# [AVAILABLE DATA]
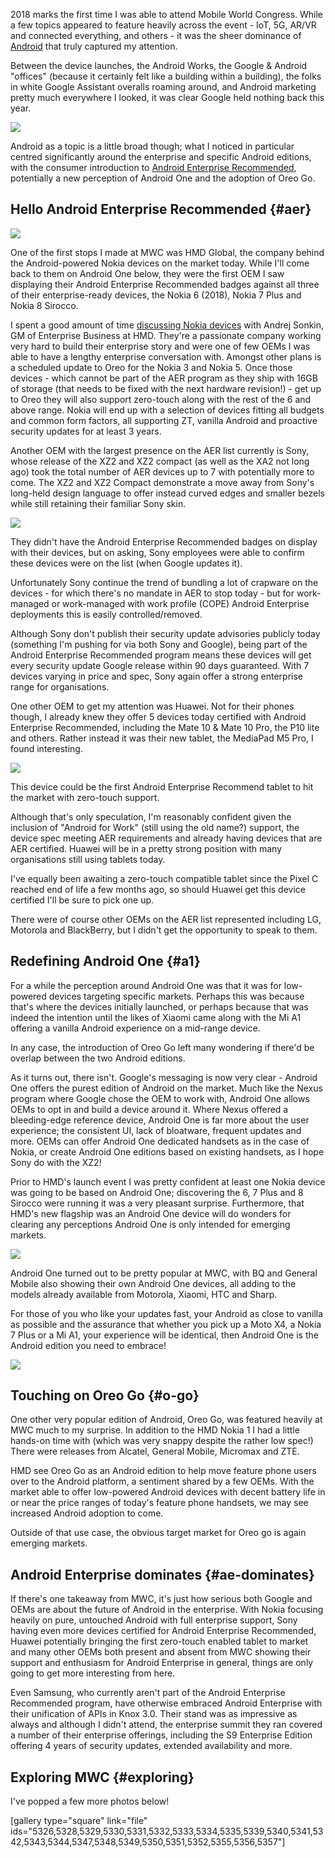 <!---
title: "MWC 2018: Android One, Oreo Go, Android Enterprise Recommended & Android Enterprise"
date: "2018-03-02"
categories:
  - "enterprise"
  - "mobile"
tags:
  - "android"
  - "android-enterprise"
  - "emm"
  - "mdm"
  - "mobile"
  - "mobile-world-congress"
  - "mwc"
  - "oreo"
--->

2018 marks the first time I was able to attend Mobile World Congress. While a few topics appeared to feature heavily across the event - IoT, 5G, AR/VR and connected everything, and others - it was the sheer dominance of [Android](/docs/enterprise-mobility/android/) that truly captured my attention.

Between the device launches, the Android Works, the Google & Android "offices" (because it certainly felt like a building within a building), the folks in white Google Assistant overalls roaming around, and Android marketing pretty much everywhere I looked, it was clear Google held nothing back this year.

![](/wp-content/uploads/2018/03/IMG_20180227_181235-e1519986508713.jpg)

Android as a topic is a little broad though; what I noticed in particular centred significantly around the enterprise and specific Android editions, with the consumer introduction to [Android Enterprise Recommended](/2018/02/enterprise-ready-google-launch-android-enterprise-recommended/), potentially a new perception of Android One and the adoption of Oreo Go.

## Hello Android Enterprise Recommended {#aer}

![](/wp-content/uploads/2018/03/AER-e1519989956668.jpg)

One of the first stops I made at MWC was HMD Global, the company behind the Android-powered Nokia devices on the market today. While I'll come back to them on Android One below, they were the first OEM I saw displaying their Android Enterprise Recommended badges against all three of their enterprise-ready devices, the Nokia 6 (2018), Nokia 7 Plus and Nokia 8 Sirocco.

I spent a good amount of time [discussing Nokia devices](https://www.linkedin.com/feed/update/urn:li:activity:6374416389540839424) with Andrej Sonkin, GM of Enterprise Business at HMD. They're a passionate company working very hard to build their enterprise story and were one of few OEMs I was able to have a lengthy enterprise conversation with. Amongst other plans is a scheduled update to Oreo for the Nokia 3 and Nokia 5. Once those devices - which cannot be part of the AER program as they ship with 16GB of storage (that needs to be fixed with the next hardware revision!) - get up to Oreo they will also support zero-touch along with the rest of the 6 and above range. Nokia will end up with a selection of devices fitting all budgets and common form factors, all supporting ZT, vanilla Android and proactive security updates for at least 3 years.

Another OEM with the largest presence on the AER list currently is Sony, whose release of the XZ2 and XZ2 compact (as well as the XA2 not long ago) took the total number of AER devices up to 7 with potentially more to come. The XZ2 and XZ2 Compact demonstrate a move away from Sony's long-held design language to offer instead curved edges and smaller bezels while still retaining their familiar Sony skin.

![](/wp-content/uploads/2018/03/sonys-e1519998292706.jpg)

They didn't have the Android Enterprise Recommended badges on display with their devices, but on asking, Sony employees were able to confirm these devices were on the list (when Google updates it).

Unfortunately Sony continue the trend of bundling a lot of crapware on the devices - for which there's no mandate in AER to stop today - but for work-managed or work-managed with work profile (COPE) Android Enterprise deployments this is easily controlled/removed.

Although Sony don't publish their security update advisories publicly today (something I'm pushing for via both Sony and Google), being part of the Android Enterprise Recommended program means these devices will get every security update Google release within 90 days guaranteed. With 7 devices varying in price and spec, Sony again offer a strong enterprise range for organisations.

One other OEM to get my attention was Huawei. Not for their phones though, I already knew they offer 5 devices today certified with Android Enterprise Recommended, including the Mate 10 & Mate 10 Pro, the P10 lite and others. Rather instead it was their new tablet, the MediaPad M5 Pro, I found interesting.

![](/wp-content/uploads/2018/03/IMG_20180226_182725-e1519999800849.jpg)

This device could be the first Android Enterprise Recommend tablet to hit the market with zero-touch support.

Although that's only speculation, I'm reasonably confident given the inclusion of "Android for Work" (still using the old name?) support, the device spec meeting AER requirements and already having devices that are AER certified. Huawei will be in a pretty strong position with many organisations still using tablets today.

I've equally been awaiting a zero-touch compatible tablet since the Pixel C reached end of life a few months ago, so should Huawei get this device certified I'll be sure to pick one up.

There were of course other OEMs on the AER list represented including LG, Motorola and BlackBerry, but I didn't get the opportunity to speak to them.

## Redefining Android One {#a1}

For a while the perception around Android One was that it was for low-powered devices targeting specific markets. Perhaps this was because that's where the devices initially launched, or perhaps because that was indeed the intention until the likes of Xiaomi came along with the Mi A1 offering a vanilla Android experience on a mid-range device.

In any case, the introduction of Oreo Go left many wondering if there'd be overlap between the two Android editions.

As it turns out, there isn't. Google's messaging is now very clear - Android One offers the purest edition of Android on the market. Much like the Nexus program where Google chose the OEM to work with, Android One allows OEMs to opt in and build a device around it. Where Nexus offered a bleeding-edge reference device, Android One is far more about the user experience; the consistent UI, lack of bloatware, frequent updates and more. OEMs can offer Android One dedicated handsets as in the case of Nokia, or create Android One editions based on existing handsets, as I hope Sony do with the XZ2!

Prior to HMD's launch event I was pretty confident at least one Nokia device was going to be based on Android One; discovering the 6, 7 Plus and 8 Sirocco were running it was a very pleasant surprise. Furthermore, that HMD's new flagship was an Android One device will do wonders for clearing any perceptions Android One is only intended for emerging markets.

![](/wp-content/uploads/2018/03/sonys-e1519998292706.jpg)

Android One turned out to be pretty popular at MWC, with BQ and General Mobile also showing their own Android One devices, all adding to the models already available from Motorola, Xiaomi, HTC and Sharp.

For those of you who like your updates fast, your Android as close to vanilla as possible and the assurance that whether you pick up a Moto X4, a Nokia 7 Plus or a Mi A1, your experience will be identical, then Android One is the Android edition you need to embrace!

![](/wp-content/uploads/2018/03/Image-uploaded-from-iOS-4-e1520002301373-299x500.jpg)

## Touching on Oreo Go {#o-go}

One other very popular edition of Android, Oreo Go, was featured heavily at MWC much to my surprise. In addition to the HMD Nokia 1 I had a little hands-on time with (which was very snappy despite the rather low spec!) There were releases from Alcatel, General Mobile, Micromax and ZTE.

HMD see Oreo Go as an Android edition to help move feature phone users over to the Android platform, a sentiment shared by a few OEMs. With the market able to offer low-powered Android devices with decent battery life in or near the price ranges of today's feature phone handsets, we may see increased Android adoption to come.

Outside of that use case, the obvious target market for Oreo go is again emerging markets.

## Android Enterprise dominates {#ae-dominates}

If there's one takeaway from MWC, it's just how serious both Google and OEMs are about the future of Android in the enterprise. With Nokia focusing heavily on pure, untouched Android with full enterprise support, Sony having even more devices certified for Android Enterprise Recommended, Huawei potentially bringing the first zero-touch enabled tablet to market and many other OEMs both present and absent from MWC showing their support and enthusiasm for Android Enterprise in general, things are only going to get more interesting from here.

Even Samsung, who currently aren't part of the Android Enterprise Recommended program, have otherwise embraced Android Enterprise with their unification of APIs in Knox 3.0. Their stand was as impressive as always and although I didn't attend, the enterprise summit they ran covered a number of their enterprise offerings, including the S9 Enterprise Edition offering 4 years of security updates, extended availability and more.

## Exploring MWC {#exploring}

I've popped a few more photos below!

\[gallery type="square" link="file" ids="5326,5328,5329,5330,5331,5332,5333,5334,5335,5339,5340,5341,5342,5343,5344,5347,5348,5349,5350,5351,5352,5355,5356,5357"\]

# [ASSIGNED TASK]
The pictures are not part of the copy. Retype everything else in the entries exactly.

# [EXERCISE OUTPUT]
 <!---
title: "MWC 2018: Android One, Oreo Go, Android Enterprise Recommended & Android Enterprise"
date: "2018-03-02"
categories:
  - "enterprise"
  - "mobile"
tags:
  - "android"
  - "android-enterprise"
  - "emm"
  - "mdm"
  - "mobile"
  - "mobile-world-congress"
  - "mwc"
  - "oreo"
--->

2018 marks the first time I was able to attend Mobile World Congress. While a few topics appeared to feature heavily across the event - IoT, 5G, AR/VR and connected everything, and others - it was the sheer dominance of [Android](/docs/enterprise-mobility/android/) that truly captured my attention.

Between the device launches, the Android Works, the Google & Android "offices" (because it certainly felt like a building within a building), the folks in white Google Assistant overalls roaming around, and Android marketing pretty much everywhere I looked, it was clear Google held nothing back this year.

![](/wp-content/uploads/2018/03/IMG_20180227_181235-e1519986508713.jpg)

Android as a topic is a little broad though; what I noticed in particular centred significantly around the enterprise and specific Android editions, with the consumer introduction to [Android Enterprise Recommended](/2018/02/enterprise-ready-google-launch-android-enterprise-recommended/), potentially a new perception of Android One and the adoption of Oreo Go.

## Hello Android Enterprise Recommended {#aer}

![](/wp-content/uploads/2018/03/AER-e1519989956668.jpg)

One of the first stops I made at MWC was HMD Global, the company behind the Android-powered Nokia devices on the market today. While I'll come back to them on Android One below, they were the first OEM I saw displaying their Android Enterprise Recommended badges against all three of their enterprise-ready devices, the Nokia 6 (2018), Nokia 7 Plus and Nokia 8 Sirocco.

I spent a good amount of time [discussing Nokia devices](https://www.linkedin.com/feed/update/urn:li:activity:6374416389540839424) with Andrej Sonkin, GM of Enterprise Business at HMD. They're a passionate company working very hard to build their enterprise story and were one of few OEMs I was able to have a lengthy enterprise conversation with. Amongst other plans is a scheduled update to Oreo for the Nokia 3 and Nokia 5. Once those devices - which cannot be part of the AER program as they ship with 16GB of storage (that needs to be fixed with the next hardware revision!) - get up to Oreo they will also support zero-touch along with the rest of the 6 and above range. Nokia will end up with a selection of devices fitting all budgets and common form factors, all supporting ZT, vanilla Android and proactive security updates for at least 3 years.

Another OEM with the largest presence on the AER list currently is Sony, whose release of the XZ2 and XZ2 compact (as well as the XA2 not long ago) took the total number of AER devices up to 7 with potentially more to come. The XZ2 and XZ2 Compact demonstrate a move away from Sony's long-held design language to offer instead curved edges and smaller bezels while still retaining their familiar Sony skin.

![](/wp-content/uploads/2018/03/sonys-e1519998292706.jpg)

They didn't have the Android Enterprise Recommended badges on display with their devices, but on asking, Sony employees were able to confirm these devices were on the list (when Google updates it).

Unfortunately Sony continue the trend of bundling a lot of crapware on the devices - for which there's no mandate in AER to stop today - but for work-managed or work-managed with work profile (COPE) Android Enterprise deployments this is easily controlled/removed.

Although Sony don't publish their security update advisories publicly today (something I'm pushing for via both Sony and Google), being part of the Android Enterprise Recommended program means these devices will get every security update Google release within 90 days guaranteed. With 7 devices varying in price and spec, Sony again offer a strong enterprise range for organisations.

One other OEM to get my attention was Huawei. Not for their phones though, I already knew they offer 5 devices today certified with Android Enterprise Recommended, including the Mate 10 & Mate 10 Pro, the P10 lite and others. Rather instead it was their new tablet, the MediaPad M5 Pro, I found interesting.

![](/wp-content/uploads/2018/03/IMG_20180226_182725-e1519999800849.jpg)

This device could be the first Android Enterprise Recommend tablet to hit the market with zero-touch support.

Although that's only speculation, I'm reasonably confident given the inclusion of "Android for Work" (still using the old name?) support, the device spec meeting AER requirements and already having devices that are AER certified. Huawei will be in a pretty strong position with many organisations still using tablets today.

I've equally been awaiting a zero-touch compatible tablet since the Pixel C reached end of life a few months ago, so should Huawei get this device certified I'll be sure to pick one up.

There were of course other OEMs on the AER list represented including LG, Motorola and BlackBerry, but I didn't get the opportunity to speak to them.

## Redefining Android One {#a1}

For a while the perception around Android One was that it was for low-powered devices targeting specific markets. Perhaps this was because that's where the devices initially launched, or perhaps because that was indeed the intention until the likes of Xiaomi came along with the Mi A1 offering a vanilla Android experience on a mid-range device.

In any case, the introduction of Oreo Go left many wondering if there'd be overlap between the two Android editions.

As it turns out, there isn't. Google's messaging is now very clear - Android One offers the purest edition of Android on the market. Much like the Nexus program where Google chose the OEM to work with, Android One allows OEMs to opt in and build a device around it. Where Nexus offered a bleeding-edge reference device, Android One is far more about the user experience; the consistent UI, lack of bloatware, frequent updates and more. OEMs can offer Android One dedicated handsets as in the case of Nokia, or create Android One editions based on existing handsets, as I hope Sony do with the XZ2!

Prior to HMD's launch event I was pretty confident at least one Nokia device was going to be based on Android One; discovering the 6, 7 Plus and 8 Sirocco were running it was a very pleasant surprise. Furthermore, that HMD's new flagship was an Android One device will do wonders for clearing any perceptions Android One is only intended for emerging markets.

![](/wp-content/uploads/2018/03/sonys-e1519998292706.jpg)

Android One turned out to be pretty popular at MWC, with BQ and General Mobile also showing their own Android One devices, all adding to the models already available from Motorola, Xiaomi, HTC and Sharp.

For those of you who like your updates fast, your Android as close to vanilla as possible and the assurance that whether you pick up a Moto X4, a Nokia 7 Plus or a Mi A1, your experience will be identical, then Android One is the Android edition you need to embrace!

![](/wp-content/uploads/2018/03/Image-uploaded-from-iOS-4-e1520002301373-299x500.jpg)

## Touching on Oreo Go {#o-go}

One other very popular edition of Android, Oreo Go, was featured heavily at MWC much to my surprise. In addition to the HMD Nokia 1 I had a little hands-on time with (which was very snappy despite the rather low spec!) There were releases from Alcatel, General Mobile, Micromax and ZTE.

HMD see Oreo Go as an Android edition to help move feature phone users over to the Android platform, a sentiment shared by a few OEMs. With the market able to offer low-powered Android devices with decent battery life in or near the price ranges of today's feature phone handsets, we may see increased Android adoption to come.

Outside of that use case, the obvious target market for Oreo go is again emerging markets.

## Android Enterprise dominates {#ae-dominates}

If there's one takeaway from MWC, it's just how serious both Google and OEMs are about the future of Android in the enterprise. With Nokia focusing heavily on pure, untouched Android with full enterprise support, Sony having even more devices certified for Android Enterprise Recommended, Huawei potentially bringing the first zero-touch enabled tablet to market and many other OEMs both present and absent from MWC showing their support and enthusiasm for Android Enterprise in general, things are only going to get more interesting from here.

Even Samsung, who currently aren't part of the Android Enterprise Recommended program, have otherwise embraced Android Enterprise with their unification of APIs in Knox 3.0. Their stand was as impressive as always and although I didn't attend, the enterprise summit they ran covered a number of their enterprise offerings, including the S9 Enterprise Edition offering 4 years of security updates, extended availability and more.

## Exploring MWC {#exploring}

I've popped a few more photos below!

\[gallery type="square" link="file" ids="5326,5328,5329,5330,5331,5332,5333,5334,5335,5339,5340,5341,5342,5343,5344,5347,5348,5349,5350,5351,5352,5355,5356,5357"\]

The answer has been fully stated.